Health Interoperability Met With Investigation

As Federal Health IT professionals take interoperability as a priority in an attempt to promote health information exchange, they were met with what may be misappropriation from doctors and other IT professionals and found themselves in an investigation on what entities are behind what’s being called the “information backing problem.”

 

The Office of the National Coordinator of Health IT, or ONC, stated that they “should take steps to decertify products that proactively block the sharing of information because those practices frustrate congressional intent, devalue taxpayer investments in [certified EHR technology], and make [the technology] less valuable and more burdensome for eligible hospitals and eligible providers to use.” A series of questions have been submitted related to ONC’s budget and its intent to collect millions of dollars in fees from health IT vendors.

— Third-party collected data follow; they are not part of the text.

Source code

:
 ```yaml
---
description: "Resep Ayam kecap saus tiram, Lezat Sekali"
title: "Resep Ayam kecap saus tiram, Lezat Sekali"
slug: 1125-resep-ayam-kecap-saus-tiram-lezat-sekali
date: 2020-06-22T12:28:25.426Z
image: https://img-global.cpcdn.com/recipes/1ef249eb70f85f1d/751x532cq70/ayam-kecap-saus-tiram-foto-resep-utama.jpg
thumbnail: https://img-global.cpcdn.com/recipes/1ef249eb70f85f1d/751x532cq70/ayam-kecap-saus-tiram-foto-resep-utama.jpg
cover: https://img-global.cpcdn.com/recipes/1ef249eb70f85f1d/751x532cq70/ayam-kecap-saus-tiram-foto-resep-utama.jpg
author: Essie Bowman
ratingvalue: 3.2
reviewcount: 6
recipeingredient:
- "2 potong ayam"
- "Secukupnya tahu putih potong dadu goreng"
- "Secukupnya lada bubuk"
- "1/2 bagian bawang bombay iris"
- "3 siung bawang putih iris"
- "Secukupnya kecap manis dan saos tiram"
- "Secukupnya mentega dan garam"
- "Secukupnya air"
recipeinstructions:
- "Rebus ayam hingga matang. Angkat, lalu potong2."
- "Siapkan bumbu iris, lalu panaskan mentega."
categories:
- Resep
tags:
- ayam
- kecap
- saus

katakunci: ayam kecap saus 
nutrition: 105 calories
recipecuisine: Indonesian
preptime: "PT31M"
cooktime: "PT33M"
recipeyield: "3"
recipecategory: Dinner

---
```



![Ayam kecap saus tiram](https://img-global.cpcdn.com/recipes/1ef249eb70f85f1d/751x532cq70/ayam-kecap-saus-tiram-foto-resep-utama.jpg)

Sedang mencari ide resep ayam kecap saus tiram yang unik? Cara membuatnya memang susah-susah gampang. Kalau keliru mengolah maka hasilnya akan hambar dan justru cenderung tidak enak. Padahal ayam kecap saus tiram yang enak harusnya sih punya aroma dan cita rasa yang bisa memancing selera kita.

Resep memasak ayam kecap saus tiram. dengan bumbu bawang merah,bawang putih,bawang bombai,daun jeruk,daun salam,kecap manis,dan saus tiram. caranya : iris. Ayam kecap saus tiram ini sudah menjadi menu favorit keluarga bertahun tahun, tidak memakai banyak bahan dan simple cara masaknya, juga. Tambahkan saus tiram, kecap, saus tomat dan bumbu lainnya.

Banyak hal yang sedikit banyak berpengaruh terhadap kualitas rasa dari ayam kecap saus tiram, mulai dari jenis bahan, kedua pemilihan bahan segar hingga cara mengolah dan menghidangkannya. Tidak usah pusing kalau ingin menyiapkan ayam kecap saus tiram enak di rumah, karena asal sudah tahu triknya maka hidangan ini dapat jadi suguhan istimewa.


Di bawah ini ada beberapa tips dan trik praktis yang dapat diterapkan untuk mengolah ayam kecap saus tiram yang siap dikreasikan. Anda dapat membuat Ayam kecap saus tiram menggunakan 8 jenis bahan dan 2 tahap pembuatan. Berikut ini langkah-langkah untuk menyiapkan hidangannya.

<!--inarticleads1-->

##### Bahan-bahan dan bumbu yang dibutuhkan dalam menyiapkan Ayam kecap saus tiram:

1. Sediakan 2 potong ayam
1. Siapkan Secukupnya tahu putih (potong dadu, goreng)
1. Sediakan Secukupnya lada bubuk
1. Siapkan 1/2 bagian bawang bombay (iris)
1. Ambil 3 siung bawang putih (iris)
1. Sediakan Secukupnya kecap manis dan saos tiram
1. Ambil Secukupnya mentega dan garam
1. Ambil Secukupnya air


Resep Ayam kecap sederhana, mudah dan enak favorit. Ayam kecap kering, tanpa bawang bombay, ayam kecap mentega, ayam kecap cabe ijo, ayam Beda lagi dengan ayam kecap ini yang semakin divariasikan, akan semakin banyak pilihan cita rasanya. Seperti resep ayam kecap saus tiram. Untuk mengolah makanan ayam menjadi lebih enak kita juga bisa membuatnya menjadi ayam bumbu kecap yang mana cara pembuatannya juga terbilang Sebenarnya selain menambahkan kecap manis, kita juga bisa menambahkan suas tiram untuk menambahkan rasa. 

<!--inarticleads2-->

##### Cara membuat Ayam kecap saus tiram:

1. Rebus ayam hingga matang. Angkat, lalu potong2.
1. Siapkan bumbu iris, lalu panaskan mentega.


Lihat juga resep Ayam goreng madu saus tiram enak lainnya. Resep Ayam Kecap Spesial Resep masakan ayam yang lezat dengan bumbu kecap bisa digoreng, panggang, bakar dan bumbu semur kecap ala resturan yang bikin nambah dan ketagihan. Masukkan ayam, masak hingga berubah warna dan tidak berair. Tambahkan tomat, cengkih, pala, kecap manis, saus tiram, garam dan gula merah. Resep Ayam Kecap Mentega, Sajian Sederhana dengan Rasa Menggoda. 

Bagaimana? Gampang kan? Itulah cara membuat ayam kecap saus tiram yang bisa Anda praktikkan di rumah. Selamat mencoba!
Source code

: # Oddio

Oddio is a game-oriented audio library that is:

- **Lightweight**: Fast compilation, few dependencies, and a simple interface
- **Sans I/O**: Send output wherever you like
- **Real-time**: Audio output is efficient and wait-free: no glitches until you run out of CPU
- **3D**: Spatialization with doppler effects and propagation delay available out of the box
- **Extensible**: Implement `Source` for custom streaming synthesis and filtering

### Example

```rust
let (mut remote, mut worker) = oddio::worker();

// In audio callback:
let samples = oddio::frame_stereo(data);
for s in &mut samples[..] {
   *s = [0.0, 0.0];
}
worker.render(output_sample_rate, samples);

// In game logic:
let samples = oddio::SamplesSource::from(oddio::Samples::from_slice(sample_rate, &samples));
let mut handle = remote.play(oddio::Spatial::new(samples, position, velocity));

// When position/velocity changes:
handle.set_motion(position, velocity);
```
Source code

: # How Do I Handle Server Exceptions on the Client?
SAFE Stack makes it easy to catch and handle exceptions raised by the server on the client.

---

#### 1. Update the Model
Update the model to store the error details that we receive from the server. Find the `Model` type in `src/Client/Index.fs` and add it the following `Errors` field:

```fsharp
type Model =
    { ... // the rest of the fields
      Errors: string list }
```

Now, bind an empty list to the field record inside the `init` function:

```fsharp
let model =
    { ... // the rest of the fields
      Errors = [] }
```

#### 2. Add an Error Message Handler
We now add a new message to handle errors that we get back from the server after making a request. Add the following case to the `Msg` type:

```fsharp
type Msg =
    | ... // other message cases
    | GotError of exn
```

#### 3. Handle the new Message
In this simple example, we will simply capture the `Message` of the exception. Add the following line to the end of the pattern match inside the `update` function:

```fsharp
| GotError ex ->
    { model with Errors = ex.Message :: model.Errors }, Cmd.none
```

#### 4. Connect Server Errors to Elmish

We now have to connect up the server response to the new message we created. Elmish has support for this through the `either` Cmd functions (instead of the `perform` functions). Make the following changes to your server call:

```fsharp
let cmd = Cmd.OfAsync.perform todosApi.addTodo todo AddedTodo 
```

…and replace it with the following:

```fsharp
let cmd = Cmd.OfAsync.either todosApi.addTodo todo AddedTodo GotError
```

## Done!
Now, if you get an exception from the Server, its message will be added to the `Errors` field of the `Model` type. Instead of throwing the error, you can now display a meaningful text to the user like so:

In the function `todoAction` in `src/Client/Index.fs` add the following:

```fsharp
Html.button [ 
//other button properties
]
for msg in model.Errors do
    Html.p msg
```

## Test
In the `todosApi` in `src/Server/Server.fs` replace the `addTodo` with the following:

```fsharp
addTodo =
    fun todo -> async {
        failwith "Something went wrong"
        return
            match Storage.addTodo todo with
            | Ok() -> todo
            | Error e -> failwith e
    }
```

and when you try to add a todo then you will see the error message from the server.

Studied physician and Rep. Phil Gingrey (R-Ga.) states that “it may be time for us to look closer at the activities of vendors in the space, given the possibility that fraud is being perpetrated on the American people.” The Appropriations Committee has requested a detailed report of the extent of information blocking and solutions to combat and end the problem in question. Four members of the Committee on Energy and Commerce have the following four questions for ONC chief Karen DeSalvo:

  • When the authorization for the Medicare and Medicaid Inceantive program expires, under what statutory authority does ONC believe it is able to regulate Health IT and electronic health records, particularly in (but not limited to) non-Meaningful Use areas?
  • The FDA is provided with the authority to regulate medical devices by the Federal Food, Drug, and Cosmetic Act. What similar authority does ONC point to, going forward, to participate in regulatory activities in coordination with the FDA and the FCC?
  • To what extent does ONC’s NPRM on 2015 Edition EHR Certification represent a broader shift in focus from coordinating and promoting efforts related to interoperability, privacy and security, and quality reporting criteria, to the regulation of data collection, functionality requirements, and other areas where market forces are more likely to promote innovation and efficiency?
  • What role does ONC plan to play moving forward on issues including, but not limited to, Health IT safety and EHR certification requirements? How will the recommendations of ONC’s Federal Advisory Committees guide these plans? Will ONC’s role be limited to the scope of these recommendations?

Chief science and medical officer of the West Health Institute, Joe Smith, stated that “Interoperability is essential to the more automated, connected and coordinated health care delivery system we all want and deserve, and it is an absolute requirement to make the ‘meaningful use’ program meaningfully useful.”